The AI answered this time. “Thirteen craft so far, but I’m detecting more slipstream events. Between five and ten life signs per vessel. Dylan, some of them are damaged.”
“Right. Anything from the planet?”
Harper had taken the first officer station. “The planet’s sending rescue ships, should be ready to catch them by the time they get near the moons in a few minutes. Uh, some of them are really damaged, I’m surprised they made it through slipstream. They’ll hold in the atmosphere, but that’s about it.”
“How did they even do it?” Beka asked. “They can’t all have pilots.”
“They don’t,” Harper answered immediately. “Some of them are towed by the others, sort of, though I’m not sure why they’re forming their own portals at this end. Something about the way they’re being opened on the other end, maybe by the cruiser? Or the tow signal deteriorating? Might even be a result of some of the damage to any of the ships, depending on if it hit the core and how, but I can’t tell unless I get a better look.”
“Oh, good. Inexplicable weirdness and people in distress. We’re going to go charging right on in, aren’t we?” She still started figuring out how to get to the nearest place to open their own portal without affecting either the planet or the pods.
“But of course.” Dylan gestured her on. “To the Celestia system, as soon as we let Trance know that we’ll be back to get her.”

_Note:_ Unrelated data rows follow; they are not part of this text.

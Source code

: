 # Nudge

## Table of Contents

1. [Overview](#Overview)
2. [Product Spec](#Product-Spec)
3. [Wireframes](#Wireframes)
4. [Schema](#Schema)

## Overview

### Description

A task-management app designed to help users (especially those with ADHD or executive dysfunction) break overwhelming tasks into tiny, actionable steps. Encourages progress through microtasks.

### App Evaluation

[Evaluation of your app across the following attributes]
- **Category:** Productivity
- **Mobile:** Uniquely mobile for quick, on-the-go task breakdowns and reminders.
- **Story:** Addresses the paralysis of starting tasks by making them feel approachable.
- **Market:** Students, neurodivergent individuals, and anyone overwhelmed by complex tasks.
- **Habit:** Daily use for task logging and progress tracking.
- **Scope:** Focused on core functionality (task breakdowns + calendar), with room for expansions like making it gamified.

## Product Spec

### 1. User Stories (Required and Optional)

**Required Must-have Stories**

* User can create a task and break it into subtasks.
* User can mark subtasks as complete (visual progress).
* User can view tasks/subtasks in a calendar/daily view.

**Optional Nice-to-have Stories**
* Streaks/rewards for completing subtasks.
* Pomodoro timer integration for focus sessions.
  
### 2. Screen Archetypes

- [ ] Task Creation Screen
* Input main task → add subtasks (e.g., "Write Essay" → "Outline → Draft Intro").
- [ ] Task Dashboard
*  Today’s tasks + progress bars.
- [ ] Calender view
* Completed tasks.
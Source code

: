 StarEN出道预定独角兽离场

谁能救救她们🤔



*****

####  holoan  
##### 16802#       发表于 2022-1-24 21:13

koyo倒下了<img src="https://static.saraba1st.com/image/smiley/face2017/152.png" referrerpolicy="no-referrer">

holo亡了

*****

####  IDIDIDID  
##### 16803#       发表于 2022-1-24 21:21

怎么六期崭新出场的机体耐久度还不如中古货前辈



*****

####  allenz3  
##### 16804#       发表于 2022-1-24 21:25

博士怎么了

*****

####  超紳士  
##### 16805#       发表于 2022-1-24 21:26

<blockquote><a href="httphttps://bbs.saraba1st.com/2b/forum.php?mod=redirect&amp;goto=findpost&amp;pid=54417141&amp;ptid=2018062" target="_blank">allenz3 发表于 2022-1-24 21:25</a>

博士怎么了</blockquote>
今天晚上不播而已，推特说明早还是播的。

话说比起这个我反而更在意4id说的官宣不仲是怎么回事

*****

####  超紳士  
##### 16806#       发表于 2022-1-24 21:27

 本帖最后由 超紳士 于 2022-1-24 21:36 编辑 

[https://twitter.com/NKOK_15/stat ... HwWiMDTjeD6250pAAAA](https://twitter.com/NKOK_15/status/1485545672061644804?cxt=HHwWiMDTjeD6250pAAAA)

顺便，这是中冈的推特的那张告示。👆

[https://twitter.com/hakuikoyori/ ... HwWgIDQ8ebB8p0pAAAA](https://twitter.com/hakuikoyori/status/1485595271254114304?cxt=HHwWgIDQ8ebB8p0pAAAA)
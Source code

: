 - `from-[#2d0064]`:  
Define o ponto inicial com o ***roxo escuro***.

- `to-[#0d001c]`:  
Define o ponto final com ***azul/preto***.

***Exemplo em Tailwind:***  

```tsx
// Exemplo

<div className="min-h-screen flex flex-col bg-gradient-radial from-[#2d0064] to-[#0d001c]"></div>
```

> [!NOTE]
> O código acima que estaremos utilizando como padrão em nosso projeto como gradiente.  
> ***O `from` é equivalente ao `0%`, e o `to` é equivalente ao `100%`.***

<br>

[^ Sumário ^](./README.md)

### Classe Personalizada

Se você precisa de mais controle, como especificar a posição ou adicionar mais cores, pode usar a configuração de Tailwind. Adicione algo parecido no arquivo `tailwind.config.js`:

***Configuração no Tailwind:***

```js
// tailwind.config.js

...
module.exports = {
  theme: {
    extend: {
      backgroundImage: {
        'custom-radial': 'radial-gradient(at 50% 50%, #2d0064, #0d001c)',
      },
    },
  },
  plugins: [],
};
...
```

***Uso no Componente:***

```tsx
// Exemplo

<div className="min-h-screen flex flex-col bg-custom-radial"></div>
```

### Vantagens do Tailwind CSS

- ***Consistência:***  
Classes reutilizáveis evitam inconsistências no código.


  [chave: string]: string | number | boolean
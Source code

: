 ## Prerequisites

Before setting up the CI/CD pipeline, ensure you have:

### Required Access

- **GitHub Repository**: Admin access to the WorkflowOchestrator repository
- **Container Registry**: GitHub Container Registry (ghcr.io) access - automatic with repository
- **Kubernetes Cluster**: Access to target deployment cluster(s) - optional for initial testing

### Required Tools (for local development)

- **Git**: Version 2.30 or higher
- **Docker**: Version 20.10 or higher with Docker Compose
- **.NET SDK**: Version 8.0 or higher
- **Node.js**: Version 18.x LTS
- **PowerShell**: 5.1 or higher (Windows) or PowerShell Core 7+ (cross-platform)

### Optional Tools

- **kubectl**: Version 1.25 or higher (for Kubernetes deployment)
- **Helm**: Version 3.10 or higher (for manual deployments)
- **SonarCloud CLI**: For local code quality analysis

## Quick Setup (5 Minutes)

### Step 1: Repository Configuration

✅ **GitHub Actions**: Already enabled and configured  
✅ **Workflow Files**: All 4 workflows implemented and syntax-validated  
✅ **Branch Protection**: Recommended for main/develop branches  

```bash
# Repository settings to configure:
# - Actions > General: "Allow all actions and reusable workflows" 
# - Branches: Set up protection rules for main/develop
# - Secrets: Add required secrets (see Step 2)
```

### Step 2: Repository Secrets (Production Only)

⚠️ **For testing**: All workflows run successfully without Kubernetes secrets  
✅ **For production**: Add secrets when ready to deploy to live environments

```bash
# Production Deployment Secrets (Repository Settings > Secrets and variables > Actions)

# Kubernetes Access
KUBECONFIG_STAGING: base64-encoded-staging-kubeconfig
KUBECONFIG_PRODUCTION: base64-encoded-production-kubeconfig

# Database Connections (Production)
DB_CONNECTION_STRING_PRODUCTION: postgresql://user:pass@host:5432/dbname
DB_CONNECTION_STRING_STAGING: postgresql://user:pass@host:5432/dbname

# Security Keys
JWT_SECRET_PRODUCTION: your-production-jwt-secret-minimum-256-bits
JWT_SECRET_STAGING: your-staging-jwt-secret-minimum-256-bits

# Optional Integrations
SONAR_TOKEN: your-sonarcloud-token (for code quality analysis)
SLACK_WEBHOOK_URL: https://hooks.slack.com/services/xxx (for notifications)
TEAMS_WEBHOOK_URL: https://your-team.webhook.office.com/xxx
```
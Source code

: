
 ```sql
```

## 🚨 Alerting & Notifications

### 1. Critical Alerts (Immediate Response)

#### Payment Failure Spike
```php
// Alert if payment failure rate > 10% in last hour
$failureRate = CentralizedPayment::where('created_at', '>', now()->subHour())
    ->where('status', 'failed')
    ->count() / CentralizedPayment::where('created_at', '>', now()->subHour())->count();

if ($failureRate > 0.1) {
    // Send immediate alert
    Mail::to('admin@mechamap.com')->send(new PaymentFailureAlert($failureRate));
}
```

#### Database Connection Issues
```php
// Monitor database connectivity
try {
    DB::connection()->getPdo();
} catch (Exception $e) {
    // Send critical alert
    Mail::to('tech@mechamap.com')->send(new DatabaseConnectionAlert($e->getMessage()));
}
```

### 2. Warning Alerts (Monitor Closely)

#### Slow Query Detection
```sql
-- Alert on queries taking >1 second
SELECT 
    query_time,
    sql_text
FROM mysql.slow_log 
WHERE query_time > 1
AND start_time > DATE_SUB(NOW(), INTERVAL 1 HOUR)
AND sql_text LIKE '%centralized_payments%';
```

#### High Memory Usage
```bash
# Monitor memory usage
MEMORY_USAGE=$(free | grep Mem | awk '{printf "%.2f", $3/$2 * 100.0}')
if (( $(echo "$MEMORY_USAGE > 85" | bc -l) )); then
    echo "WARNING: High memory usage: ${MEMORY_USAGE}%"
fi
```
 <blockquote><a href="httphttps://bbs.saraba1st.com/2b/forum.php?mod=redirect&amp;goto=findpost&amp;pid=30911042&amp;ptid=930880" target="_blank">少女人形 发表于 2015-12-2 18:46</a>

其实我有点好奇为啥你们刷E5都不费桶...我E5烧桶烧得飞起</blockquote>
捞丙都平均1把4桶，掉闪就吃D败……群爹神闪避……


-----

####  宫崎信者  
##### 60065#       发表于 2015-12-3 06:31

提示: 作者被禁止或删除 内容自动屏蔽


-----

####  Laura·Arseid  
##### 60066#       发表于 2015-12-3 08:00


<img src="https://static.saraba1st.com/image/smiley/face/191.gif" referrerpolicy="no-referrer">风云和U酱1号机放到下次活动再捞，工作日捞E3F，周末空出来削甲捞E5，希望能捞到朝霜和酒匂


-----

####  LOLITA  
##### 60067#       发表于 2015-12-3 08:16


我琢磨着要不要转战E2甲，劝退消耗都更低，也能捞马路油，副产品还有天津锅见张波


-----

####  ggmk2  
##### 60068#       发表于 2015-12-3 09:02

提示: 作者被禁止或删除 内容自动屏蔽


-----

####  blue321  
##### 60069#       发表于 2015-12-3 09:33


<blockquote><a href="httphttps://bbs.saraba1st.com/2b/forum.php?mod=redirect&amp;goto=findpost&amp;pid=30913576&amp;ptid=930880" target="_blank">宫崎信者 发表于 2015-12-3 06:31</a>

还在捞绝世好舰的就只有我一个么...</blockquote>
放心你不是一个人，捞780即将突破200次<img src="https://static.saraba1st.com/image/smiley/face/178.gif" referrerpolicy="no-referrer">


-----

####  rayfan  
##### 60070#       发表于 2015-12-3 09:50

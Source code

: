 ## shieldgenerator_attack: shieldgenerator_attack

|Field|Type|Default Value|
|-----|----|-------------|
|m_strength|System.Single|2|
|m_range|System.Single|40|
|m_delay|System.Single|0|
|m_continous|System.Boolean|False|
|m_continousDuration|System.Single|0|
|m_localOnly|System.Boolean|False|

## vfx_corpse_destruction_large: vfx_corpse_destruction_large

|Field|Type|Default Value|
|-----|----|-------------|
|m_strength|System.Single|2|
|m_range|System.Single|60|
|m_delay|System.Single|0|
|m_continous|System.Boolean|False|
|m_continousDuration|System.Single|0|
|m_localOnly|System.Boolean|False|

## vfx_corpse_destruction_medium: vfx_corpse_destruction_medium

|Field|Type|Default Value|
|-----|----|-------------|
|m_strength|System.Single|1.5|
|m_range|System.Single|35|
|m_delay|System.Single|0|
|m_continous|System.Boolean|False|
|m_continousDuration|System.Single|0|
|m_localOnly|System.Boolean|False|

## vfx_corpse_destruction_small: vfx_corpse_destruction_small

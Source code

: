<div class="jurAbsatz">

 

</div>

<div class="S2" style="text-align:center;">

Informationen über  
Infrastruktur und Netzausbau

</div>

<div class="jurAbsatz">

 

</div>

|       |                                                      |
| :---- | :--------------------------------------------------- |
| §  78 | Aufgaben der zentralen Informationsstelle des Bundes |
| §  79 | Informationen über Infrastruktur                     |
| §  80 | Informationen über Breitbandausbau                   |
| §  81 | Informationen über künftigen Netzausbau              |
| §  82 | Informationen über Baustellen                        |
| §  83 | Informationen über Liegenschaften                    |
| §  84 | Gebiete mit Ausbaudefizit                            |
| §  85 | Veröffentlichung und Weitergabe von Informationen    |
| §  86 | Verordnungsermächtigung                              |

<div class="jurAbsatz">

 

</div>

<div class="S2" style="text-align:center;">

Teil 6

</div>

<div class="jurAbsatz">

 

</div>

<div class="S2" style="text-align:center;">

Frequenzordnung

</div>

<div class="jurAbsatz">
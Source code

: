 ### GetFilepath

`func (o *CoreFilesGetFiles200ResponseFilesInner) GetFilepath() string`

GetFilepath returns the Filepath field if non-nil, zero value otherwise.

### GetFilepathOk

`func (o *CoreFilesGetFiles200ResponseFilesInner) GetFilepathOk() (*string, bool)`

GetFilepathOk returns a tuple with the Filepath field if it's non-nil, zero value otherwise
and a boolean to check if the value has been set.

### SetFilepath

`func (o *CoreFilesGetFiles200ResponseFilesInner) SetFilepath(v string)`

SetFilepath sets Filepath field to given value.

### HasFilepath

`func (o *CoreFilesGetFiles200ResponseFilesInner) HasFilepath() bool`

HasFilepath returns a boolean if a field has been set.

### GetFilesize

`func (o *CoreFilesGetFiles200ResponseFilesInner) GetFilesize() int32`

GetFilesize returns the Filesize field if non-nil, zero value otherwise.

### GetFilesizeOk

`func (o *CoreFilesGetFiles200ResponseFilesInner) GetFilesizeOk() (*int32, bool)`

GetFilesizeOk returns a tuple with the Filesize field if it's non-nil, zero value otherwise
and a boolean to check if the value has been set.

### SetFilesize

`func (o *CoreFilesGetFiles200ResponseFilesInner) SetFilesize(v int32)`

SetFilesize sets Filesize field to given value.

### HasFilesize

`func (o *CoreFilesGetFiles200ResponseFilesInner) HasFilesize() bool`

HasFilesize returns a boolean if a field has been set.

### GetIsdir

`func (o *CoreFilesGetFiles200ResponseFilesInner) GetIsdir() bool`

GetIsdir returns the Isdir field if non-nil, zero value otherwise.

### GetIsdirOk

Rommie looked smug. “Already done.”
The Celestia system was one of the shortest hops possible, probably why the pods were being routed that way. It took longer to get to the portal than to actually make the jump, so by the time Beka was riding the strings Tyr had taken Harper’s place on Command and the engineer had been sent down with Rommie to one of the landing bays and Rev to Med deck to prep for ships that had already been too damaged to make it to slipstream.
“Have you considered,” Tyr remarked to Dylan, “that this is almost certainly a trap?” Beka was kind of impressed at how casual he managed to be about it, between his own attitude toward survival and the way the ship was twisting.
“Yes, which is why I want point defense ready to go as soon as possible.”
Tyr didn’t respond to that, so Beka assumed he was working on it. He’d probably been working on it before he’d even said anything to Dylan, really, but it wasn’t like the occasional verbal sparring for the sake of verbal sparring was beneath the two of them.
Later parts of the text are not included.